It’s complicated

This guest post comes from Ros Burnett of the Centre for Criminology at the University of Oxford. Anyone who knows desistance research will know and respect Ros’s work. She was one of the UK’s pioneers in the field, and has influenced and supported many other students, scholars and practitioners. In this post, she reflects back on her pioneering ‘Dynamics of Recidivism’ study.

Recently and not for the first time, I’ve been thinking about the word ‘dynamics’ in relation to ‘desistance’, what it really means and whether it is a concept which elucidates or obfuscates our understanding of pathways out of crime. Some twenty years ago I was the lead researcher on a study at Oxford, commissioned by the Home Office, called ‘The Dynamics of Recidivism’. That was its given title. It could just as easily have been called ‘The Dynamics of Desistance’ because it involved learning about the interaction of social and psychological factors which contributed to whether or not individuals reoffend in the period following their release from prison.

It relied mostly on their own accounts given in up to three long qualitative interviews, the first one being close to their release from prison when they were looking ‘over the wall’ towards their future.
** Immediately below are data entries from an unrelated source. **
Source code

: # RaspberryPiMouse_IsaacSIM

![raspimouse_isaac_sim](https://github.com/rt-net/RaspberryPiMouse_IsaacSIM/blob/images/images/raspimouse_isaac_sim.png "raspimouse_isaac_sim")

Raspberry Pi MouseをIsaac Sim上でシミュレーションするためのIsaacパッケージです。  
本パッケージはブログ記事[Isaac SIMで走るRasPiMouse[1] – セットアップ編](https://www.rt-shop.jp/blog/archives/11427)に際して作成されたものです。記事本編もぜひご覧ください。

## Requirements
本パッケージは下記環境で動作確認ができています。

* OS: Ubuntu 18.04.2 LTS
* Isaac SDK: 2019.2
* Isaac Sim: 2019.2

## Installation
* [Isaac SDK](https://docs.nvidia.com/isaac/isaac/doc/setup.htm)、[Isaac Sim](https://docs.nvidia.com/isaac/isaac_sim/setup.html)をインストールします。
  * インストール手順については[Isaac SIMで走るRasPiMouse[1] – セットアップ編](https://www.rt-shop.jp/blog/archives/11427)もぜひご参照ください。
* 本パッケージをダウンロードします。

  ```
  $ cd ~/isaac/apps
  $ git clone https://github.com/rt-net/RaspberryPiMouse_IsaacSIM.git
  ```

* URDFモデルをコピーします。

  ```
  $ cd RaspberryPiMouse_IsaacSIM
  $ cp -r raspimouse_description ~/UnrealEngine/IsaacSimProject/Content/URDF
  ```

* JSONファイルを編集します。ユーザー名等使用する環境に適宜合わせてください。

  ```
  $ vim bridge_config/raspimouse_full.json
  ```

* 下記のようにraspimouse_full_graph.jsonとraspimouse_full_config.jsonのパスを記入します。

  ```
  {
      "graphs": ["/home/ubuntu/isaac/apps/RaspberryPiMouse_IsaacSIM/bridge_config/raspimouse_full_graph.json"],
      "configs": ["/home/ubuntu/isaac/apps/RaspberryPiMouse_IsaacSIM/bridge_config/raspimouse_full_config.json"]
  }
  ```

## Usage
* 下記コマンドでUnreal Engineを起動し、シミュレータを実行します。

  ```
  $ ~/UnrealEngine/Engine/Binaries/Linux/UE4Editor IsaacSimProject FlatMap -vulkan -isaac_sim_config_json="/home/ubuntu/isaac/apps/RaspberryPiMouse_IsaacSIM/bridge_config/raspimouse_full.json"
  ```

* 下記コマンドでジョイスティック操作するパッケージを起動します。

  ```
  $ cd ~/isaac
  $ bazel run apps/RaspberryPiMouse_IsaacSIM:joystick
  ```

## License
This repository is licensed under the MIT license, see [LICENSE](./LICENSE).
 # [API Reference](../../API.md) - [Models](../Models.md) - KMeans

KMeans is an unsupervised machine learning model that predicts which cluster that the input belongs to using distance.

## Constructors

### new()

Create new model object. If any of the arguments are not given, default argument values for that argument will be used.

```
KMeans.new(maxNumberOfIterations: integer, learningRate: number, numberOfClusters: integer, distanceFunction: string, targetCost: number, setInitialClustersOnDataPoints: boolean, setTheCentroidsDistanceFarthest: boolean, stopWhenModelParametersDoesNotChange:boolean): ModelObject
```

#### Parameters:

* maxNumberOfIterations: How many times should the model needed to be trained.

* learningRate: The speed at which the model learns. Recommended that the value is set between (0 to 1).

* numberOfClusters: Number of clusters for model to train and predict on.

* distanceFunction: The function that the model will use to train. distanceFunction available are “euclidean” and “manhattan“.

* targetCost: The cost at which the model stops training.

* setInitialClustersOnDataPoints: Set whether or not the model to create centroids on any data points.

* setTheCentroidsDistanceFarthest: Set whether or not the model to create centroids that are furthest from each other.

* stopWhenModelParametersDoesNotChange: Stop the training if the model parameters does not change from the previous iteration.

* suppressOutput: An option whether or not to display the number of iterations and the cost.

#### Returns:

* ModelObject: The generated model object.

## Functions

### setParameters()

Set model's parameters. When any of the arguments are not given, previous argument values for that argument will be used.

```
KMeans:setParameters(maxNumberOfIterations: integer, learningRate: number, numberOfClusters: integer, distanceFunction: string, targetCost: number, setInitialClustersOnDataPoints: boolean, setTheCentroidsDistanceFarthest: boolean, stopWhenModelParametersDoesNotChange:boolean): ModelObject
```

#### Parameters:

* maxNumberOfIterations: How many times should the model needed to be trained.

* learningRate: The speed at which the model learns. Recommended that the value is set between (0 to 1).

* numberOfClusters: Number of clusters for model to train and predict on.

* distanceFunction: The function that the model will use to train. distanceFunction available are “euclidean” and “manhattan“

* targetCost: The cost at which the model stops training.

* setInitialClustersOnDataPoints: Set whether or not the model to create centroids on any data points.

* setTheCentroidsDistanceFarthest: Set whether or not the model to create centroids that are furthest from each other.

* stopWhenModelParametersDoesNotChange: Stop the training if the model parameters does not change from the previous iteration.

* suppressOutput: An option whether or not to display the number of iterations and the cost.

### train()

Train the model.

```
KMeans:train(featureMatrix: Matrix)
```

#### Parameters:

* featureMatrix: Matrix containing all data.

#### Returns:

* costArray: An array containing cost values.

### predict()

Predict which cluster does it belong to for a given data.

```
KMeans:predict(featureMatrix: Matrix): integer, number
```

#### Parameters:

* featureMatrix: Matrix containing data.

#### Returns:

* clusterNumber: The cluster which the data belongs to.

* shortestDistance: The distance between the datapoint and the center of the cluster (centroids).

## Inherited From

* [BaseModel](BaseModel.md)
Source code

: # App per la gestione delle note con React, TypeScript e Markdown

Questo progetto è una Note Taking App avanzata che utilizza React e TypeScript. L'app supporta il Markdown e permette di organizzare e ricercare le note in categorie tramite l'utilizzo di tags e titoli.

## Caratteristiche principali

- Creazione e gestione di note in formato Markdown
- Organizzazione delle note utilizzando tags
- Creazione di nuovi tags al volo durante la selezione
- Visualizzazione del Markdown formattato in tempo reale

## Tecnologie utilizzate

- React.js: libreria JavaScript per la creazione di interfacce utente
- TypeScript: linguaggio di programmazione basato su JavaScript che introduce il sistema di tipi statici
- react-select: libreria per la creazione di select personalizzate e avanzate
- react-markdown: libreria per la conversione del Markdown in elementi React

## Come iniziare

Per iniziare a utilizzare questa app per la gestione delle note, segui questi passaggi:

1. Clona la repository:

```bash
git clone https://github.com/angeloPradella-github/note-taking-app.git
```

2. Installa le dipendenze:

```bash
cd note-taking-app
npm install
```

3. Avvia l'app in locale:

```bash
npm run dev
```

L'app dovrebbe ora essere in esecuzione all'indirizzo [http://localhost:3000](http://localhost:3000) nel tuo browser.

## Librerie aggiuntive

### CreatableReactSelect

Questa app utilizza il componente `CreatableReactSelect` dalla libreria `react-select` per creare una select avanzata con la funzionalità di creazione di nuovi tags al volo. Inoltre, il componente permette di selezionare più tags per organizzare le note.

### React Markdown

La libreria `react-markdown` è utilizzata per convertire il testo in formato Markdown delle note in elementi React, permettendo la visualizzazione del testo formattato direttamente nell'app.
At that point, most of the cohort (130 male property offenders) wanted to ‘go straight’ but a lot expressed doubts about whether they could succeed. I managed to track and reinterview 109 of them, and about half of them again on a third occasion, during the following two years. On re-meeting they were impressed by the memories we shared of what they were experiencing last time, and touched by my recall of the details they had imparted in the previous interview. Suitably engaged, they became as keen as me to explore continuities and departures in the route their life was taking and to understand why things had worked out as they had and to explain their present directions, wishes and intentions.
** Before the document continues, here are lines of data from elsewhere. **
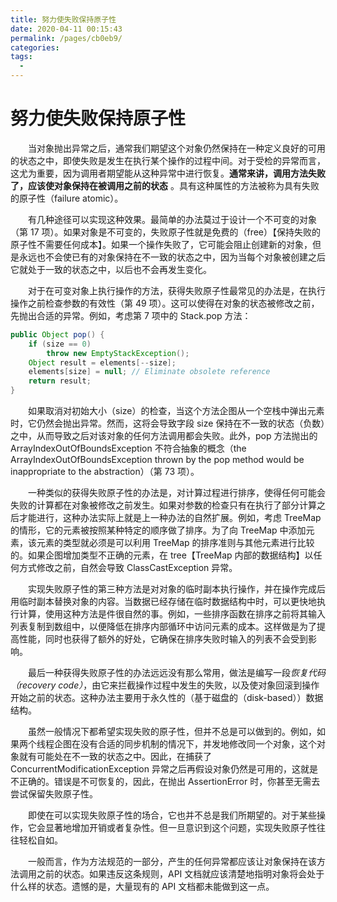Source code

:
 ```yaml
---
title: 努力使失败保持原子性
date: 2020-04-11 00:15:43
permalink: /pages/cb0eb9/
categories:
tags:
  - 
---
```

# 努力使失败保持原子性

&emsp;&emsp;当对象抛出异常之后，通常我们期望这个对象仍然保持在一种定义良好的可用的状态之中，即使失败是发生在执行某个操作的过程中间。对于受检的异常而言，这尤为重要，因为调用者期望能从这种异常中进行恢复。**通常来讲，调用方法失败了，应该使对象保持在被调用之前的状态** 。具有这种属性的方法被称为具有失败的原子性（failure atomic）。

&emsp;&emsp;有几种途径可以实现这种效果。最简单的办法莫过于设计一个不可变的对象（第 17 项）。如果对象是不可变的，失败原子性就是免费的（free）【保持失败的原子性不需要任何成本】。如果一个操作失败了，它可能会阻止创建新的对象，但是永远也不会使已有的对象保持在不一致的状态之中，因为当每个对象被创建之后它就处于一致的状态之中，以后也不会再发生变化。

&emsp;&emsp;对于在可变对象上执行操作的方法，获得失败原子性最常见的办法是，在执行操作之前检查参数的有效性（第 49 项）。这可以使得在对象的状态被修改之前，先抛出合适的异常。例如，考虑第 7 项中的 Stack.pop 方法：

```java
public Object pop() {
    if (size == 0)
        throw new EmptyStackException();
    Object result = elements[--size];
    elements[size] = null; // Eliminate obsolete reference
    return result;
}
```

&emsp;&emsp;如果取消对初始大小（size）的检查，当这个方法企图从一个空栈中弹出元素时，它仍然会抛出异常。然而，这将会导致字段 size 保持在不一致的状态（负数）之中，从而导致之后对该对象的任何方法调用都会失败。此外，pop 方法抛出的 ArrayIndexOutOfBoundsException 不符合抽象的概念（the ArrayIndexOutOfBoundsException thrown by the pop method would be inappropriate to the abstraction）（第 73 项）。

&emsp;&emsp;一种类似的获得失败原子性的办法是，对计算过程进行排序，使得任何可能会失败的计算都在对象被修改之前发生。如果对参数的检查只有在执行了部分计算之后才能进行，这种办法实际上就是上一种办法的自然扩展。例如，考虑 TreeMap 的情形，它的元素被按照某种特定的顺序做了排序。为了向 TreeMap 中添加元素，该元素的类型就必须是可以利用 TreeMap 的排序准则与其他元素进行比较的。如果企图增加类型不正确的元素，在 tree【TreeMap 内部的数据结构】以任何方式修改之前，自然会导致 ClassCastException 异常。

&emsp;&emsp;实现失败原子性的第三种方法是对对象的临时副本执行操作，并在操作完成后用临时副本替换对象的内容。当数据已经存储在临时数据结构中时，可以更快地执行计算，使用这种方法是件很自然的事。例如，一些排序函数在排序之前将其输入列表复制到数组中，以便降低在排序内部循环中访问元素的成本。这样做是为了提高性能，同时也获得了额外的好处，它确保在排序失败时输入的列表不会受到影响。

&emsp;&emsp;最后一种获得失败原子性的办法远远没有那么常用，做法是编写一段*恢复代码（recovery code）*，由它来拦截操作过程中发生的失败，以及使对象回滚到操作开始之前的状态。这种办法主要用于永久性的（基于磁盘的（disk-based））数据结构。

&emsp;&emsp;虽然一般情况下都希望实现失败的原子性，但并不总是可以做到的。例如，如果两个线程企图在没有合适的同步机制的情况下，并发地修改同一个对象，这个对象就有可能处在不一致的状态之中。因此，在捕获了 ConcurrentModificationException 异常之后再假设对象仍然是可用的，这就是不正确的。错误是不可恢复的，因此，在抛出 AssertionError 时，你甚至无需去尝试保留失败原子性。

&emsp;&emsp;即使在可以实现失败原子性的场合，它也并不总是我们所期望的。对于某些操作，它会显著地增加开销或者复杂性。但一旦意识到这个问题，实现失败原子性往往轻松自如。

&emsp;&emsp;一般而言，作为方法规范的一部分，产生的任何异常都应该让对象保持在该方法调用之前的状态。如果违反这条规则，API 文档就应该清楚地指明对象将会处于什么样的状态。遗憾的是，大量现有的 API 文档都未能做到这一点。
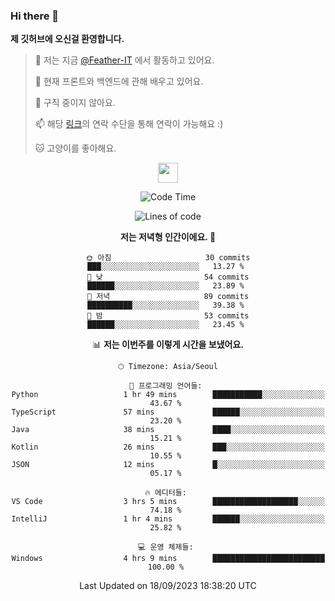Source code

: ### Hi there 👋

**제 깃허브에 오신걸 환영합니다.**
 > 🔭 저는 지금 [@Feather-IT](https://www.github.com/Feather-IT) 에서 활동하고 있어요.
> 
 >  🌱 현재 프론트와 백엔드에 관해 배우고 있어요.
> 
 >  🚫 구직 중이지 않아요.
> 
 > 📫 해당 [링크](https://litt.ly/wh3nilvyou)의 연락 수단을 통해 연락이 가능해요 :)
>
 > 🐱 고양이를 좋아해요.

<div align="center"> 
 <a href="https://litt.ly/wh3nilvyou">
    <img src="https://github.githubassets.com/images/mona-loading-default.gif" width="32" />
 </a>

<!--START_SECTION:waka-->
![Code Time](http://img.shields.io/badge/Code%20Time-55%20hrs%2053%20mins-blue)

![Lines of code](https://img.shields.io/badge/%EC%A0%80%EB%8A%94%20%EC%97%AC%ED%83%9C%EA%B9%8C%EC%A7%80%20-309.2%20thousand%20%EC%A4%84%EC%9D%98%20%EC%BD%94%EB%93%9C%EB%A5%BC%20%EC%9E%91%EC%84%B1%ED%96%88%EC%96%B4%EC%9A%94.-blue)

**저는 저녁형 인간이에요. 🦉** 

```text
🌞 아침                     30 commits          ███░░░░░░░░░░░░░░░░░░░░░░   13.27 % 
🌆 낮　                     54 commits          ██████░░░░░░░░░░░░░░░░░░░   23.89 % 
🌃 저녁                     89 commits          ██████████░░░░░░░░░░░░░░░   39.38 % 
🌙 밤　                     53 commits          ██████░░░░░░░░░░░░░░░░░░░   23.45 % 
```


📊 **저는 이번주를 이렇게 시간을 보냈어요.** 

```text
🕑︎ Timezone: Asia/Seoul

💬 프로그래밍 언어들: 
Python                   1 hr 49 mins        ███████████░░░░░░░░░░░░░░   43.67 % 
TypeScript               57 mins             ██████░░░░░░░░░░░░░░░░░░░   23.20 % 
Java                     38 mins             ████░░░░░░░░░░░░░░░░░░░░░   15.21 % 
Kotlin                   26 mins             ███░░░░░░░░░░░░░░░░░░░░░░   10.55 % 
JSON                     12 mins             █░░░░░░░░░░░░░░░░░░░░░░░░   05.17 % 

🔥 에디터들: 
VS Code                  3 hrs 5 mins        ███████████████████░░░░░░   74.18 % 
IntelliJ                 1 hr 4 mins         ██████░░░░░░░░░░░░░░░░░░░   25.82 % 

💻 운영 체제들: 
Windows                  4 hrs 9 mins        █████████████████████████   100.00 % 
```


 Last Updated on 18/09/2023 18:38:20 UTC
<!--END_SECTION:waka-->
</div>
Far bigger and more sophisticated studies along similar lines overtook the efforts of this small tracking study; but it did briefly make a splash – quite frighteningly at the time – when, the then Home Secretary, Michael Howard cited it to support his pronouncement that ‘prison works’. Yes, most of the cohort had told me, in each interview, that a determination to avoid further imprisonment was foremost in their reasons for desisting from offending, and a key disincentive when we conjectured about tempting opportunities to make money illegally. I and my colleagues were quick to shunt away the rational choice implications that were being drawn to support greater use of imprisonment. Indeed I felt some pressure to ‘bury bad news’ and the prospect of publishing the report was shelved.

A decade or so later, Shadd Maruna, Tom LeBel, Shawn Bushway  and I analysed the subsequent reconviction and reimprisonment data for the cohort in relation to the original qualitative data. An alarming percentage had continued offending and served further prison sentences; but a few had ‘come through’ without further blemish on the official records. Whittling it all down (with clever statistical wizardry – thanks Tom and Shawn!) we proposed that, if anything, hope works. That was too nearly another slick answer, another slogan. Shadd and I batted around some alternative terminology. I think I suggested ‘self-efficacy’ or some inelegant labels like ‘optimistic expectation’, ‘confident intention’. Then Shadd introduced me to C.R. Snyder’s hope theory, and things clicked into place.  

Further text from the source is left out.